Suppose the potential energy between an electron and a proton had a term U₀(a₀ /r)² in addition to usual electrostatic potential energy -e²/r, where e² = q_e²/(4πε₀).
To the first order in U₀, where U₀ = 0.01 eV, by how much would the ground state energy of the hydrogen atom be changed?

Solution:

• Concepts:
  First order perturbation theory for non-degenerate states
• Reasoning:
  The ground state of the hydrogen atom is non-degenerate (neglecting spin).  We add the perturbation H' = U₀(a₀ /r)².

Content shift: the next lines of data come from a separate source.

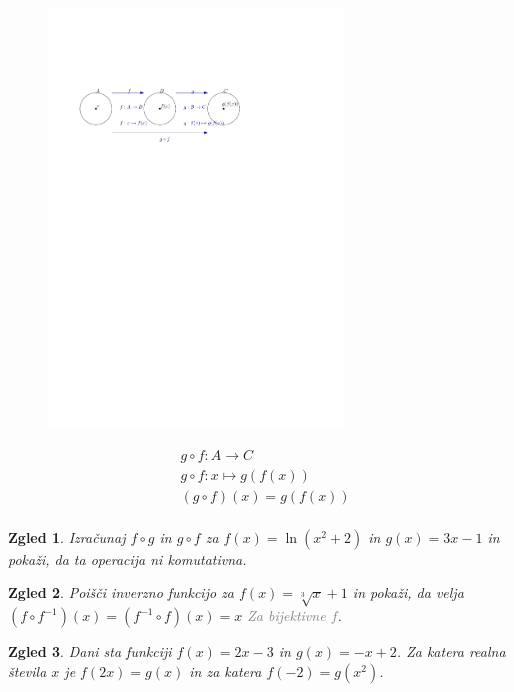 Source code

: \documentclass{article}
\newtheorem*{zgled}{Zgled}
\begin{document}
\begin{figure}[H]
    \includegraphics[width=0.7\textwidth]{kompozitum.pdf}
    \centering
\end{figure}

\begin{align*}
    & g\circ f: A\rightarrow C\\
    & g\circ f: x\mapsto g(f(x))\\
    & (g\circ f)(x)=g(f(x))\\
\end{align*}

\begin{zgled}
    Izračunaj $f\circ g$ in $g\circ f$ za $f(x)=\ln (x^2+2)$ in $g(x)=3x-1$ in pokaži, da ta operacija ni komutativna.
\end{zgled}

\begin{zgled}
    Poišči inverzno funkcijo za $f(x)=\sqrt[3]{x}+1$ in pokaži, da velja $(f\circ f^{-1})(x)=(f^{-1}\circ f)(x)=x$ \textcolor{gray}{Za bijektivne $f$}.
\end{zgled}
   
\begin{zgled}
    Dani sta funkciji $f(x)=2x-3$ in $g(x)=-x+2$. Za katera realna števila $x$ je $f(2x)=g(x)$ in za katera $f(-2)=g(x^2)$.
\end{zgled}
\end{document}
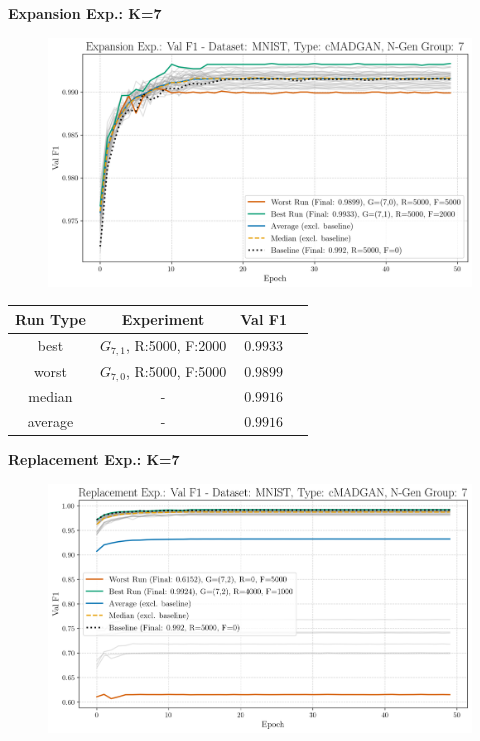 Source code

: \newpage
\noindent\textbf{Expansion Exp.: K=7}
\begin{figure}[htbp]
	\centering
	\includegraphics[width=.85\textwidth]{abb/strat_classifier_performance/MNIST_STRATIFIED_CLASSIFIERS_cMADGAN_NEW/expansion_experiments/val_f1_score_cMADGAN_MNIST_n_gen_7_all.png}
	\label{fig:app_strat_class_performance_expansion_exp._val_f1_score_7}
\end{figure}
\begin{table}[H]
	\vspace{-1em}
	\centering
	\begin{tabular}{|c|c|c|c|}
		\hline
		Run Type & Experiment & Val F1 \\ \hline
		best & \(G_{7, 1}\), R:5000, F:2000 & $0.9933$\\ \hline
		worst & \(G_{7, 0}\), R:5000, F:5000 & $0.9899$\\ \hline
		median & - & $0.9916$\\ \hline
		average & - & $0.9916$
		\\ \hline
	\end{tabular}
\end{table}
\noindent\textbf{Replacement Exp.: K=7}
\begin{figure}[htbp]
	\centering
	\includegraphics[width=.85\textwidth]{abb/strat_classifier_performance/MNIST_STRATIFIED_CLASSIFIERS_cMADGAN_NEW/replacement_experiments/val_f1_score_cMADGAN_MNIST_n_gen_7_all.png}
	\label{fig:app_strat_class_performance_replacement_exp._val_f1_score_7}
\end{figure}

• Details of the calculation:
  The ground state wave function of the hydrogen atom is ψ(r) = (πa₀³)^-½exp(-r/a₀).
  The first order correction to the ground state energy is
  E₀¹ = [4πU₀a₀²/(πa₀³)] ∫₀^∞dr r² exp(-2r/a₀) (1/r²)  = 2U₀.
  The ground state energy is shifted up by 0.02 eV.